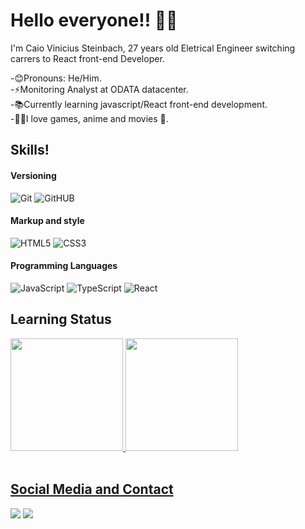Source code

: # Hello everyone!! 🖖🏽
I'm Caio Vinicius Steinbach, 27 years old Eletrical Engineer switching carrers to React front-end Developer.

-😊Pronouns: He/Him.<br/>
-⚡Monitoring Analyst at ODATA datacenter.<br/>
-📚Currently learning javascript/React front-end development.<br/>
-🖖🏽I love games, anime and movies 🤣.

## Skills!
#### Versioning
![Git](https://img.shields.io/badge/Git-000?style=for-the-badge&logo=git) ![GitHUB](https://img.shields.io/badge/GitHUB-000?style=for-the-badge&logo=GitHUB)

#### Markup and style
![HTML5](https://img.shields.io/badge/HTML5-000?style=for-the-badge&logo=html5) ![CSS3](https://img.shields.io/badge/CSS3-000?style=for-the-badge&logo=css3&logoColor=264CE4)

#### Programming Languages
![JavaScript](https://img.shields.io/badge/JavaScript-000?style=for-the-badge&logo=javascript)
![TypeScript](https://img.shields.io/badge/TypeScript-000?style=for-the-badge&logo=typescript)
![React](https://img.shields.io/badge/React-000?style=for-the-badge&logo=react)

## Learning Status
 <div>
  <a href="https://github.com/Caio-svinicius">
  <img height="180em" src="https://github-readme-stats.vercel.app/api?username=Caio-svinicius&theme=tokyonight&show_icons=true"/>
  <img height="180em" src="https://github-readme-stats.vercel.app/api/top-langs/?username=Caio-svinicius&layout=compact&langs_count=6&theme=tokyonight"/>
</div>

 <br>
 
## Social Media and Contact
 
<div> 
  <a href = "mailto:caio.vsteinbach@gmail.com"><img src="https://img.shields.io/badge/-Gmail-%23333?style=for-the-badge&logo=gmail&logoColor=white" target="_blank"></a>
  <a href="https://www.linkedin.com/in/caio-vinicius17141/" target="_blank"><img src="https://img.shields.io/badge/-LinkedIn-%230077B5?style=for-the-badge&logo=linkedin&logoColor=white"></a>

</div>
#####
Of all the lines in the data, count those that contain "height" and give that figure with nothing else.

2